A lawsuit against a critic of remote proctoring will have an important hearing next week when the Supreme Court of British Columbia will decide whether to dismiss the suit under protections for the public interest. The hearing will test what critics of the case say was a suit meant to silence concerns about a controversial edtech service.
In 2020, the digital proctoring company Proctorio brought a lawsuit against Ian Linkletter, who was then a learning technology specialist at the University of British Columbia. The suit, which has become infamous among edtech critics, accused Linkletter of copyright infringement for posting tweets that criticized Proctorio, whose services the University of British Columbia used.
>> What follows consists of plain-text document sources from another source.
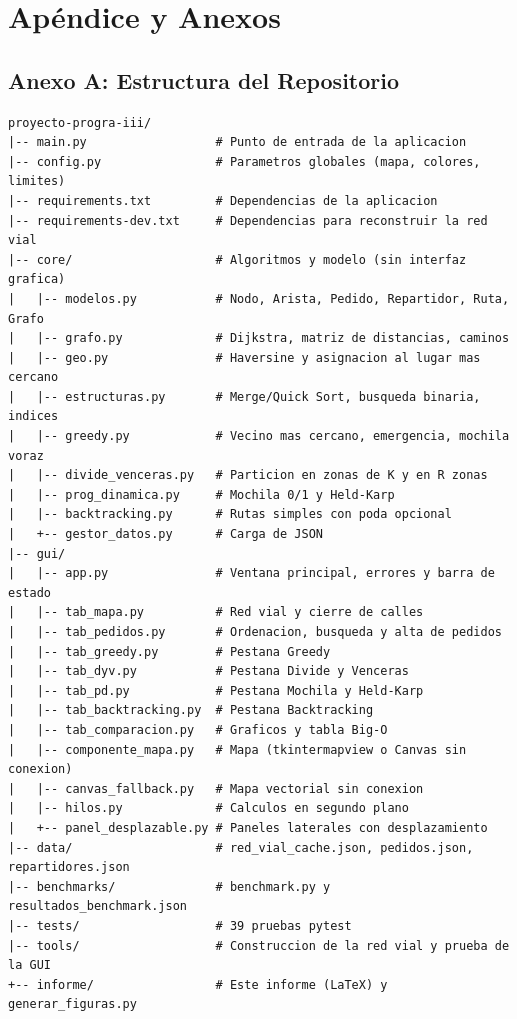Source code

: \chapter*{Apéndice y Anexos}

\section*{Anexo A: Estructura del Repositorio}

\begin{verbatim}
proyecto-progra-iii/
|-- main.py                  # Punto de entrada de la aplicacion
|-- config.py                # Parametros globales (mapa, colores, limites)
|-- requirements.txt         # Dependencias de la aplicacion
|-- requirements-dev.txt     # Dependencias para reconstruir la red vial
|-- core/                    # Algoritmos y modelo (sin interfaz grafica)
|   |-- modelos.py           # Nodo, Arista, Pedido, Repartidor, Ruta, Grafo
|   |-- grafo.py             # Dijkstra, matriz de distancias, caminos
|   |-- geo.py               # Haversine y asignacion al lugar mas cercano
|   |-- estructuras.py       # Merge/Quick Sort, busqueda binaria, indices
|   |-- greedy.py            # Vecino mas cercano, emergencia, mochila voraz
|   |-- divide_venceras.py   # Particion en zonas de K y en R zonas
|   |-- prog_dinamica.py     # Mochila 0/1 y Held-Karp
|   |-- backtracking.py      # Rutas simples con poda opcional
|   +-- gestor_datos.py      # Carga de JSON
|-- gui/
|   |-- app.py               # Ventana principal, errores y barra de estado
|   |-- tab_mapa.py          # Red vial y cierre de calles
|   |-- tab_pedidos.py       # Ordenacion, busqueda y alta de pedidos
|   |-- tab_greedy.py        # Pestana Greedy
|   |-- tab_dyv.py           # Pestana Divide y Venceras
|   |-- tab_pd.py            # Pestana Mochila y Held-Karp
|   |-- tab_backtracking.py  # Pestana Backtracking
|   |-- tab_comparacion.py   # Graficos y tabla Big-O
|   |-- componente_mapa.py   # Mapa (tkintermapview o Canvas sin conexion)
|   |-- canvas_fallback.py   # Mapa vectorial sin conexion
|   |-- hilos.py             # Calculos en segundo plano
|   +-- panel_desplazable.py # Paneles laterales con desplazamiento
|-- data/                    # red_vial_cache.json, pedidos.json, repartidores.json
|-- benchmarks/              # benchmark.py y resultados_benchmark.json
|-- tests/                   # 39 pruebas pytest
|-- tools/                   # Construccion de la red vial y prueba de la GUI
+-- informe/                 # Este informe (LaTeX) y generar_figuras.py
\end{verbatim}

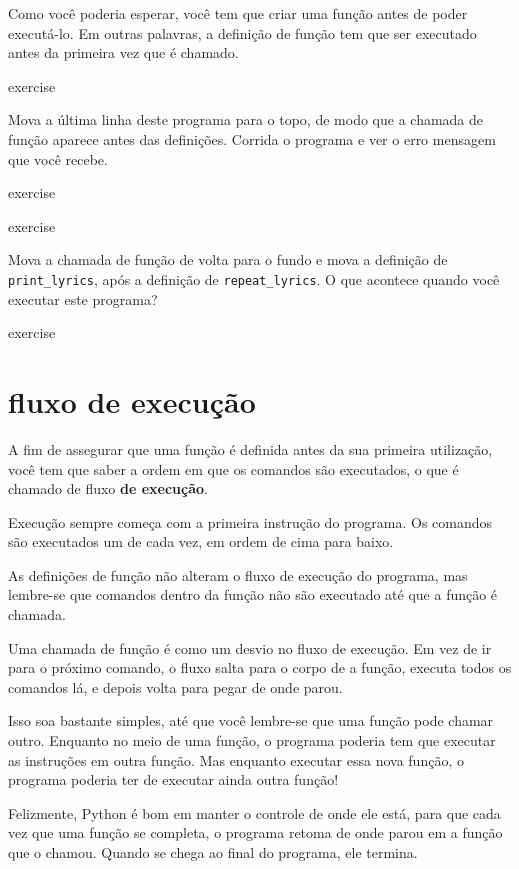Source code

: \documentclass[10pt]{book}
\begin{document}
\begin{exercise}
Como você poderia esperar, você tem que criar uma função antes de poder
executá-lo. Em outras palavras, a definição de função tem que ser
executado antes da primeira vez que é chamado.

\begin{} exercise

Mova a última linha deste programa
para o topo, de modo que a chamada de função aparece antes das definições. Corrida
o programa e ver o erro
mensagem que você recebe.

\end{} exercise

\begin{} exercise

Mova a chamada de função de volta para o fundo
e mova a definição de \verb "print_lyrics", após a definição de
\verb "repeat_lyrics". O que acontece quando você executar este programa?

\end{} exercise


\section{fluxo de execução}

A fim de assegurar que uma função é definida antes da sua primeira utilização,
você tem que saber a ordem em que os comandos são executados, o que é
chamado de fluxo {\bf de execução}.

Execução sempre começa com a primeira instrução do programa.
Os comandos são executados um de cada vez, em ordem de cima para baixo.

As definições de função não alteram o fluxo de execução do
programa, mas lembre-se que comandos dentro da função não são
executado até que a função é chamada.

Uma chamada de função é como um desvio no fluxo de execução. Em vez de
ir para o próximo comando, o fluxo salta para o corpo de
a função, executa todos os comandos lá, e depois volta
para pegar de onde parou.

Isso soa bastante simples, até que você lembre-se que uma função pode
chamar outro. Enquanto no meio de uma função, o programa poderia
tem que executar as instruções em outra função. Mas enquanto
executar essa nova função, o programa poderia ter de executar ainda
outra função!

Felizmente, Python é bom em manter o controle de onde ele está, para que cada
vez que uma função se completa, o programa retoma de onde parou em
a função que o chamou. Quando se chega ao final do programa,
ele termina.


\end{exercise}
\end{document}
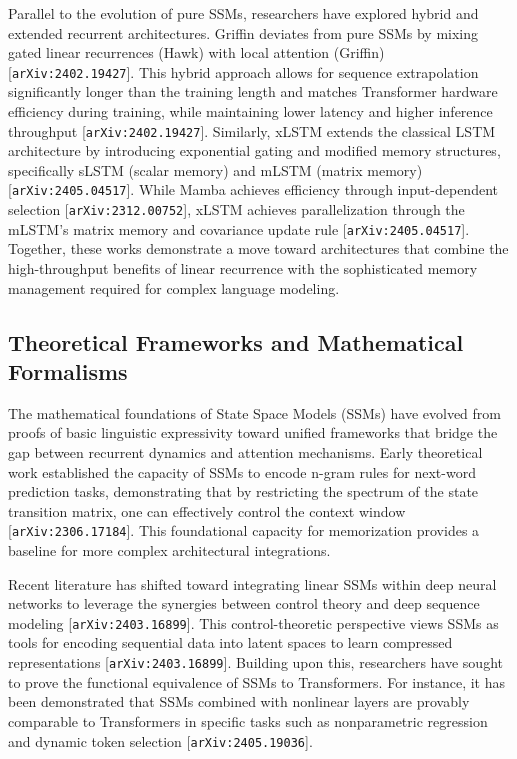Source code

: \documentclass[11pt]{article}
\begin{document}
Parallel to the evolution of pure SSMs, researchers have explored hybrid and extended recurrent architectures. Griffin deviates from pure SSMs by mixing gated linear recurrences (Hawk) with local attention (Griffin) [\texttt{arXiv:2402.19427}]. This hybrid approach allows for sequence extrapolation significantly longer than the training length and matches Transformer hardware efficiency during training, while maintaining lower latency and higher inference throughput [\texttt{arXiv:2402.19427}]. Similarly, xLSTM extends the classical LSTM architecture by introducing exponential gating and modified memory structures, specifically sLSTM (scalar memory) and mLSTM (matrix memory) [\texttt{arXiv:2405.04517}]. While Mamba achieves efficiency through input-dependent selection [\texttt{arXiv:2312.00752}], xLSTM achieves parallelization through the mLSTM's matrix memory and covariance update rule [\texttt{arXiv:2405.04517}]. Together, these works demonstrate a move toward architectures that combine the high-throughput benefits of linear recurrence with the sophisticated memory management required for complex language modeling.

\subsection{Theoretical Frameworks and Mathematical Formalisms}

The mathematical foundations of State Space Models (SSMs) have evolved from proofs of basic linguistic expressivity toward unified frameworks that bridge the gap between recurrent dynamics and attention mechanisms. Early theoretical work established the capacity of SSMs to encode n-gram rules for next-word prediction tasks, demonstrating that by restricting the spectrum of the state transition matrix, one can effectively control the context window [\texttt{arXiv:2306.17184}]. This foundational capacity for memorization provides a baseline for more complex architectural integrations.

Recent literature has shifted toward integrating linear SSMs within deep neural networks to leverage the synergies between control theory and deep sequence modeling [\texttt{arXiv:2403.16899}]. This control-theoretic perspective views SSMs as tools for encoding sequential data into latent spaces to learn compressed representations [\texttt{arXiv:2403.16899}]. Building upon this, researchers have sought to prove the functional equivalence of SSMs to Transformers. For instance, it has been demonstrated that SSMs combined with nonlinear layers are provably comparable to Transformers in specific tasks such as nonparametric regression and dynamic token selection [\texttt{arXiv:2405.19036}].
\end{document}
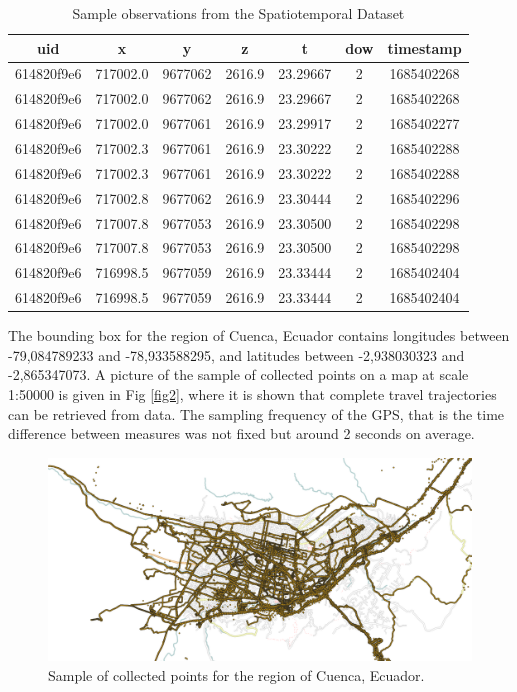 \documentclass[runningheads]{llncs}
\begin{document}
\begin{table}

\caption{\label{tab:load-data}\label{tab1}Sample observations from the Spatiotemporal Dataset}
\centering
\begin{tabular}[t]{c|c|c|c|c|c|c}
\hline
uid & x & y & z & t & dow & timestamp\\
\hline
614820f9e6 & 717002.0 & 9677062 & 2616.9 & 23.29667 & 2 & 1685402268\\
\hline
614820f9e6 & 717002.0 & 9677062 & 2616.9 & 23.29667 & 2 & 1685402268\\
\hline
614820f9e6 & 717002.0 & 9677061 & 2616.9 & 23.29917 & 2 & 1685402277\\
\hline
614820f9e6 & 717002.3 & 9677061 & 2616.9 & 23.30222 & 2 & 1685402288\\
\hline
614820f9e6 & 717002.3 & 9677061 & 2616.9 & 23.30222 & 2 & 1685402288\\
\hline
614820f9e6 & 717002.8 & 9677062 & 2616.9 & 23.30444 & 2 & 1685402296\\
\hline
614820f9e6 & 717007.8 & 9677053 & 2616.9 & 23.30500 & 2 & 1685402298\\
\hline
614820f9e6 & 717007.8 & 9677053 & 2616.9 & 23.30500 & 2 & 1685402298\\
\hline
614820f9e6 & 716998.5 & 9677059 & 2616.9 & 23.33444 & 2 & 1685402404\\
\hline
614820f9e6 & 716998.5 & 9677059 & 2616.9 & 23.33444 & 2 & 1685402404\\
\hline
\end{tabular}
\end{table}

The bounding box for the region of Cuenca, Ecuador contains longitudes between -79,084789233 and -78,933588295, and latitudes between -2,938030323 and -2,865347073. A picture of the sample of collected points on a map at scale 1:50000 is given in Fig \ref{fig2}, where it is shown that complete travel trajectories can be retrieved from data. The sampling frequency of the GPS, that is the time difference between measures was not fixed but around 2 seconds on average.

\begin{figure}

{\centering \includegraphics[width=0.9\linewidth]{paper/images/mapa} 

}

\caption{\label{fig2}Sample of collected points for the region of Cuenca, Ecuador.}\label{fig:unnamed-chunk-2}
\end{figure}
\end{document}
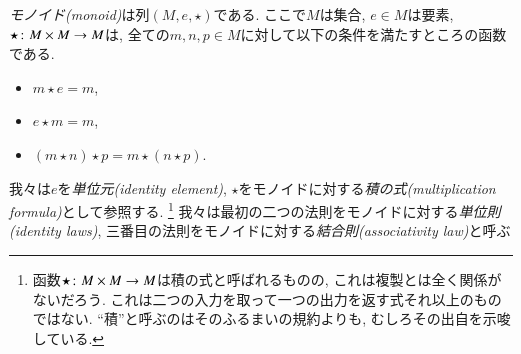 \begin{definition}[モノイド]\label{def:monoid}


\emph{モノイド(monoid)}は列$(M,e,\star)$である. ここで$M$は集合, $e\in M$は要素, $\star\colon M\times M\rightarrow M$は, 全ての$m,n,p\in M$に対して以下の条件を満たすところの函数である.
\begin{itemize}
\item $m\star e=m$,
\item $e\star m=m$,
\item $(m\star n)\star p=m\star(n\star p)$.
\end{itemize}
我々は$e$を\emph{単位元(identity element)}, $\star$をモノイドに対する\emph{積の式(multiplication formula)}として参照する.
\footnote{函数$\star\colon M\times M\rightarrow M$は積の式と呼ばれるものの, これは複製とは全く関係がないだろう. これは二つの入力を取って一つの出力を返す式それ以上のものではない. ``積''と呼ぶのはそのふるまいの規約よりも, むしろその出自を示唆している.}
我々は最初の二つの法則をモノイドに対する\emph{単位則(identity laws)}, 三番目の法則をモノイドに対する\emph{結合則(associativity law)}と呼ぶ

\end{definition}

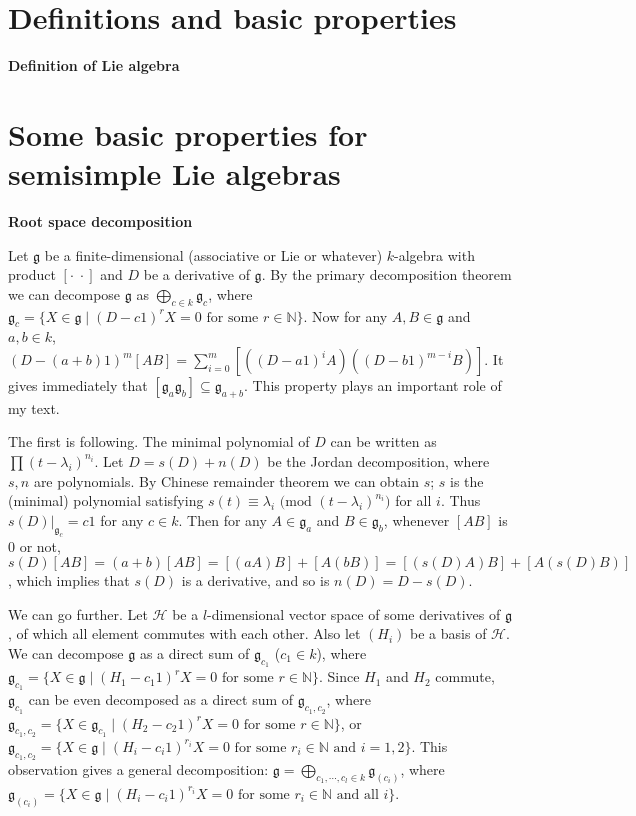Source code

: \documentclass{article}
\newcommand{\NaN}{\mathbb{N}}
\newcommand{\SBar}{\;|\;}
\newcommand{\lie}[1]{\mathfrak{#1}}
\begin{document}
\part{Definitions and basic properties}

\newpage

\textbf{Definition of Lie algebra}

\newpage

\part{Some basic properties for semisimple Lie algebras}

\newpage

\textbf{Root space decomposition}

Let $\lie{g}$ be a finite-dimensional (associative or Lie or whatever) $k$-algebra with product $[\cdot \; \cdot]$ and $D$ be a derivative of $\lie{g}$.
By the primary decomposition theorem we can decompose $\lie{g}$ as $\bigoplus_{c \in k} \lie{g}_c$, where $\lie{g}_c = \{X \in \lie{g} \SBar (D - c1)^r X = 0 \textrm{ for some $r \in \NaN$}\}$.
Now for any $A, B \in \lie{g}$ and $a, b \in k$, $(D - (a + b)1)^m [AB] = \sum_{i = 0}^m [((D - a1)^i A)((D - b1)^{m - i} B)]$.
It gives immediately that $[\lie{g}_a \lie{g}_b] \subseteq \lie{g}_{a + b}$. This property plays an important role of my text.

The first is following. The minimal polynomial of $D$ can be written as $\prod (t - \lambda_i)^{n_i}$.
Let $D = s(D) + n(D)$ be the Jordan decomposition, where $s, n$ are polynomials.
By Chinese remainder theorem we can obtain $s$; $s$ is the (minimal) polynomial satisfying $s(t) \equiv \lambda_i \textrm{ (mod $(t - \lambda_i)^{n_i}$)}$ for all $i$.
Thus $s(D)|_{\lie{g}_c} = c1$ for any $c \in k$.
Then for any $A \in \lie{g}_a$ and $B \in \lie{g}_b$, whenever $[AB]$ is 0 or not, $s(D)[AB] = (a + b)[AB] = [(aA)B] + [A(bB)] = [(s(D)A)B] + [A(s(D)B)]$, which implies that $s(D)$ is a derivative, and so is $n(D) = D - s(D)$.

We can go further.
Let $\mathcal{H}$ be a $l$-dimensional vector space of some derivatives of $\lie{g}$, of which all element commutes with each other.
Also let $(H_i)$ be a basis of $\mathcal{H}$.
We can decompose $\lie{g}$ as a direct sum of $\lie{g}_{c_1}$ ($c_1 \in k$), where $\lie{g}_{c_1} = \{X \in \lie{g} \SBar (H_1 - c_1 1)^r X = 0 \textrm{ for some $r \in \NaN$}\}$.
Since $H_1$ and $H_2$ commute, $\lie{g}_{c_1}$ can be even decomposed as a direct sum of $\lie{g}_{c_1, c_2}$, where $\lie{g}_{c_1, c_2} = \{X \in \lie{g}_{c_1} \SBar (H_2 - c_2 1)^r X = 0 \textrm{ for some $r \in \NaN$}\}$, or $\lie{g}_{c_1, c_2} = \{X \in \lie{g} \SBar (H_i - c_i 1)^{r_i} X = 0 \textrm{ for some $r_i \in \NaN$ and $i = 1, 2$}\}$.
This observation gives a general decomposition: $\lie{g} = \bigoplus_{c_1, \cdots, c_l \in k} \lie{g}_{(c_i)}$, where $\lie{g}_{(c_i)} = \{X \in \lie{g} \SBar (H_i - c_i 1)^{r_i} X = 0 \textrm{ for some $r_i \in \NaN$ and all $i$}\}$.
\end{document}
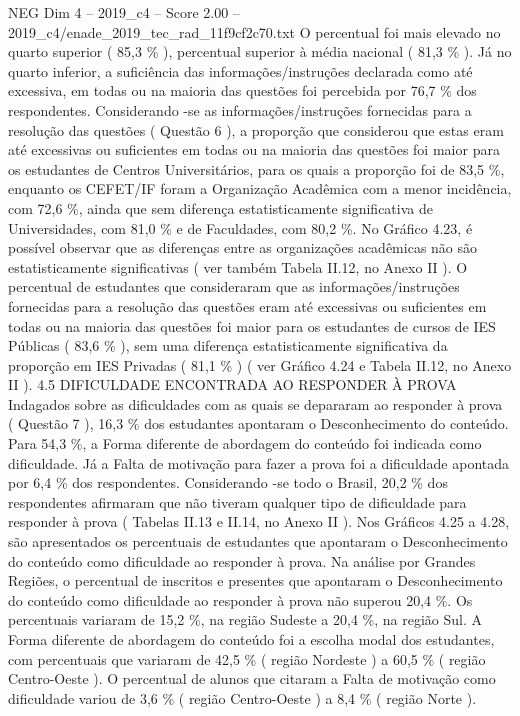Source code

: \begin{textsample}{NEG Dim 4 – 2019\_c4 – Score 2.00 – 2019\_c4/enade\_2019\_tec\_rad\_11f9cf2c70.txt}
O percentual foi mais elevado no quarto superior ( 85,3 \% ), percentual superior à média nacional ( 81,3 \% ).
Já no quarto inferior, a suficiência das informações/instruções declarada como até excessiva, em todas ou na maioria das questões foi percebida por 76,7 \% dos respondentes.
Considerando -se as informações/instruções fornecidas para a resolução das questões ( Questão 6 ), a proporção que considerou que estas eram até excessivas ou suficientes em todas ou na maioria das questões foi maior para os estudantes de Centros Universitários, para os quais a proporção foi de 83,5 \%, enquanto os CEFET/IF foram a Organização Acadêmica com a menor incidência, com 72,6 \%, ainda que sem diferença estatisticamente significativa de Universidades, com 81,0 \% e de Faculdades, com 80,2 \%.
No Gráfico 4.23, é possível observar que as diferenças entre as organizações acadêmicas não são estatisticamente significativas ( ver também Tabela II.12, no Anexo II ).
O percentual de estudantes que consideraram que as informações/instruções fornecidas para a resolução das questões eram até excessivas ou suficientes em todas ou na maioria das questões foi maior para os estudantes de cursos de IES Públicas ( 83,6 \% ), sem uma diferença estatisticamente significativa da proporção em IES Privadas ( 81,1 \% ) ( ver Gráfico 4.24 e Tabela II.12, no Anexo II ). 4.5 DIFICULDADE ENCONTRADA AO RESPONDER À PROVA Indagados sobre as dificuldades com as quais se depararam ao responder à prova ( Questão 7 ), 16,3 \% dos estudantes apontaram o Desconhecimento do conteúdo.
Para 54,3 \%, a Forma diferente de abordagem do conteúdo foi indicada como dificuldade.
Já a Falta de motivação para fazer a prova foi a dificuldade apontada por 6,4 \% dos respondentes.
Considerando -se todo o Brasil, 20,2 \% dos respondentes afirmaram que não tiveram qualquer tipo de dificuldade para responder à prova ( Tabelas II.13 e II.14, no Anexo II ).
Nos Gráficos 4.25 a 4.28, são apresentados os percentuais de estudantes que apontaram o Desconhecimento do conteúdo como dificuldade ao responder à prova.
Na análise por Grandes Regiões, o percentual de inscritos e presentes que apontaram o Desconhecimento do conteúdo como dificuldade ao responder à prova não superou 20,4 \%.
Os percentuais variaram de 15,2 \%, na região Sudeste a 20,4 \%, na região Sul.
A Forma diferente de abordagem do conteúdo foi a escolha modal dos estudantes, com percentuais que variaram de 42,5 \% ( região Nordeste ) a 60,5 \% ( região Centro-Oeste ).
O percentual de alunos que citaram a Falta de motivação como dificuldade variou de 3,6 \% ( região Centro-Oeste ) a 8,4 \% ( região Norte ).

\end{textsample}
The suit revolves around eight tweets Linkletter posted in August 2020 that had links to seven Youtube videos as well as a screenshot of a Proctorio Academy webpage. Proctorio has alleged that Linkletter violated its copyright. The videos, which had been posted by the company as “unlisted” on Youtube, described how Proctorio’s software works. The screenshot showed that the links had been disabled, court documents say.
Linkletter maintains he posted these links to illustrate Proctorio’s “lack of transparency” about how their algorithms work, according to court documents.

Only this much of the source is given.